↓

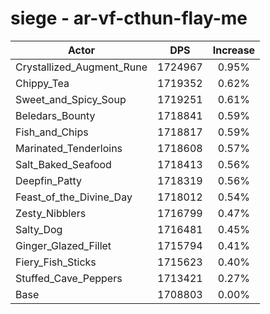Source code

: # siege - ar-vf-cthun-flay-me
| Actor | DPS | Increase |
|---|:---:|:---:|
|Crystallized_Augment_Rune|1724967|0.95%|
|Chippy_Tea|1719352|0.62%|
|Sweet_and_Spicy_Soup|1719251|0.61%|
|Beledars_Bounty|1718841|0.59%|
|Fish_and_Chips|1718817|0.59%|
|Marinated_Tenderloins|1718608|0.57%|
|Salt_Baked_Seafood|1718413|0.56%|
|Deepfin_Patty|1718319|0.56%|
|Feast_of_the_Divine_Day|1718012|0.54%|
|Zesty_Nibblers|1716799|0.47%|
|Salty_Dog|1716481|0.45%|
|Ginger_Glazed_Fillet|1715794|0.41%|
|Fiery_Fish_Sticks|1715623|0.40%|
|Stuffed_Cave_Peppers|1713421|0.27%|
|Base|1708803|0.00%|
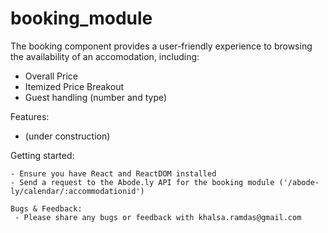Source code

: # booking_module

The booking component provides a user-friendly experience to browsing the availability of an accomodation, including:
  - Overall Price
  - Itemized Price Breakout
  - Guest handling (number and type)
  
  Features:
  - (under construction)
  
  Getting started:
  
    - Ensure you have React and ReactDOM installed
    - Send a request to the Abode.ly API for the booking module ('/abode-ly/calendar/:accommodationid')
    
    Bugs & Feedback:
     - Please share any bugs or feedback with khalsa.ramdas@gmail.com
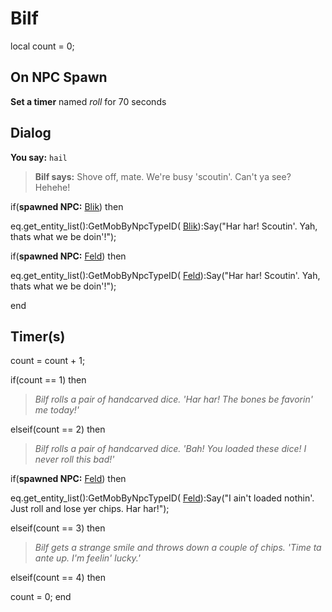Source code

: # Bilf
local count = 0;



## On NPC Spawn

**Set a timer** named *roll* for 70 seconds


## Dialog

**You say:** `hail`



>**Bilf says:** Shove off, mate.  We're busy 'scoutin'.  Can't ya see?  Hehehe!


if(**spawned NPC:**  [Blik](/npc/110054)) then



eq.get_entity_list():GetMobByNpcTypeID( [Blik](/npc/110054)):Say("Har har!  Scoutin'.  Yah, thats what we be doin'!");



if(**spawned NPC:**  [Feld](/npc/110055)) then



eq.get_entity_list():GetMobByNpcTypeID( [Feld](/npc/110055)):Say("Har har!  Scoutin'.  Yah, thats what we be doin'!");

end



## Timer(s)

count = count + 1;

if(count == 1) then


>*Bilf rolls a pair of handcarved dice.  'Har har!  The bones be favorin' me today!'*

elseif(count == 2) then


>*Bilf rolls a pair of handcarved dice.  'Bah!  You loaded these dice!  I never roll this bad!'*


if(**spawned NPC:**  [Feld](/npc/110055)) then



eq.get_entity_list():GetMobByNpcTypeID( [Feld](/npc/110055)):Say("I ain't loaded nothin'.  Just roll and lose yer chips.  Har har!");


elseif(count == 3) then


>*Bilf gets a strange smile and throws down a couple of chips.  'Time ta ante up.  I'm feelin' lucky.'*

elseif(count == 4) then


count = 0;
end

↑

> Description of the task: Exactly how many lines in the material above mention the word "what"? Give the number and nothing besides.

> Answer section: 2